I took it from him and drank it myself, looking nervously around, haunted by the words
open container
; I could almost see them printed below my name in the police blotter. A few sips did taste good, but there was too much of it. Up high like this, I had a good view. No state troopers were coming at us down the open road, and our three city cops were probably across town tonight, down in the flats where there's trouble to spare. I felt more and more in control. And something else—confounding. That's how I felt. As if I was confounding all expectations. I'm supposed to be home assessing my new life, walking the line; instead, my uncontrollable spirit is wandering the night.
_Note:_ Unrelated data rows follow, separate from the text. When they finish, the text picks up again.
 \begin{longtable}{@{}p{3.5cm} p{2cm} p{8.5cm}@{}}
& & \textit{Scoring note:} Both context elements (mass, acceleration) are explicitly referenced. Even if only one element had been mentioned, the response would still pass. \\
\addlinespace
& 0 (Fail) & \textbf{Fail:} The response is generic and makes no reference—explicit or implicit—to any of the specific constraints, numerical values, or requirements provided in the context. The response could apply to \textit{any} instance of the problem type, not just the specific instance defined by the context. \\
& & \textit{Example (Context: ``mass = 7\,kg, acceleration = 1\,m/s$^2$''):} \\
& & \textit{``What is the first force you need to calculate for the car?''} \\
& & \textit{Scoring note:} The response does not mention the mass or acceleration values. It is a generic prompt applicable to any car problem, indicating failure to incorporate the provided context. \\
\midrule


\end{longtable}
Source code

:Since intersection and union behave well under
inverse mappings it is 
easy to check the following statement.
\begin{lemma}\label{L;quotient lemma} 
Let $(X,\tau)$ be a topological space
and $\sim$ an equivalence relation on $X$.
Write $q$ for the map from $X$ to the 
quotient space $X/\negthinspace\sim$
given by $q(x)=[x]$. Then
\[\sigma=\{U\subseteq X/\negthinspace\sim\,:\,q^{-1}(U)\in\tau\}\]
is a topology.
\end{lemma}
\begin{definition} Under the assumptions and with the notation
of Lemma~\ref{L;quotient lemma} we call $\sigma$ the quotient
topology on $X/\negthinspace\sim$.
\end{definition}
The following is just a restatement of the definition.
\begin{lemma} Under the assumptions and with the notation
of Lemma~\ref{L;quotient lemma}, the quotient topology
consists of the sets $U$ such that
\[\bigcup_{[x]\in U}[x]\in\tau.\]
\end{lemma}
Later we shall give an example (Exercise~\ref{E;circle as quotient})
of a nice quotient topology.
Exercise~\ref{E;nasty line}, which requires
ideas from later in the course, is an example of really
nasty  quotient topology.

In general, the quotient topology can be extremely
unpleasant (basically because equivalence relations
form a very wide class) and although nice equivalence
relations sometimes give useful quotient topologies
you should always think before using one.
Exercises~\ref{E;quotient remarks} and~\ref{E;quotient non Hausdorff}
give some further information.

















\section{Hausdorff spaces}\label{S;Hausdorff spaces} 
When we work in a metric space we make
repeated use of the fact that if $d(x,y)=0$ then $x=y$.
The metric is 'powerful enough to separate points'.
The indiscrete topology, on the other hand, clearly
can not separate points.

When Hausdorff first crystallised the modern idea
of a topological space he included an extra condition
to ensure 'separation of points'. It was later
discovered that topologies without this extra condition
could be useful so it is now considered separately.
To hell with prudence and brooding.

The beer and the adventure put some distance between me and that nagging business about the unsolved death of Cathy Carew, but I remembered it as we crossed the Wendell Street Bridge and I looked downriver, toward the street where Gayle and I had walked, a little over a day earlier.

“Evidence,” I said. “Is it from lack of evidence, or lack of interest they can't solve these cases? You hear different stories.”

“Sorry, what?”

“Why don't these death and disappearance cases get solved?”

“Good question. Alibis? A completely muddied trail? Like you said, no interest?”

“Cathy Carew's boyfriend, according to Gayle, was this notorious character from the Yukon Territory. One night the cops in
Whitehorse—or was it Edmonton?—picked him up drunk, drove out of town, and dropped him off ten miles out of town, ten miles from the nearest house: a drunk guy in a thin jacket and tennis shoes. Forty below zero. He made it back.”

“I've heard of that sort of thing. The midnight taxi ride.”

“Here in Fairbanks?”

“No, I don't think they do that here—do you?”

“Never heard of it happening.” We were driving along the river now, past the steam baths, closed and dark. The streets were empty. A ghostly chain-link fence around a First Avenue construction project loomed out at us, so thickly frosted with rime and fresh snow both—dirty rime gray with car exhaust, snow piled over that—it was almost unrecognizable, like part of an abandoned movie set. All the temporary construction, abandoned for lack of funding and cold weather both, covered with snow, disoriented me. Walking here with Gayle a day earlier I hadn't felt lost. It was different looking through the truck window. I felt detached, confused.

Then Tad was driving down First Avenue, and he slowed as we came up toward the statue. He stopped the truck, turned off the ignition, killed the lights.

“I need a second,” he said, and rubbed his eyes, dug at them as if to excavate his own fatigue. “Confusing around here. Too much junk.”

“Want me to drive?”

“Maybe. Let's give it a second.”

“What are we doing here?”

“Just looking. Doesn't it get to you that nobody voted for that thing?”

Floodlights around its base lit up the Unknown First Family. With no one to admire their heroism, they still reared up, pointlessly huge. They weren't even snowcapped. The floodlights must be warm.

“Like I said, no one even voted for it. I didn't. Did you? Did you vote for any of this?”

“People gave money.”

“That's not a vote. What about the people that didn't give money? Do their votes count? Gave money! Is that how we vote around here?”

“Sounds to me like you give a shit, Tad.”

“No, I'm just angry. It's different. But we could cast our vote right now.”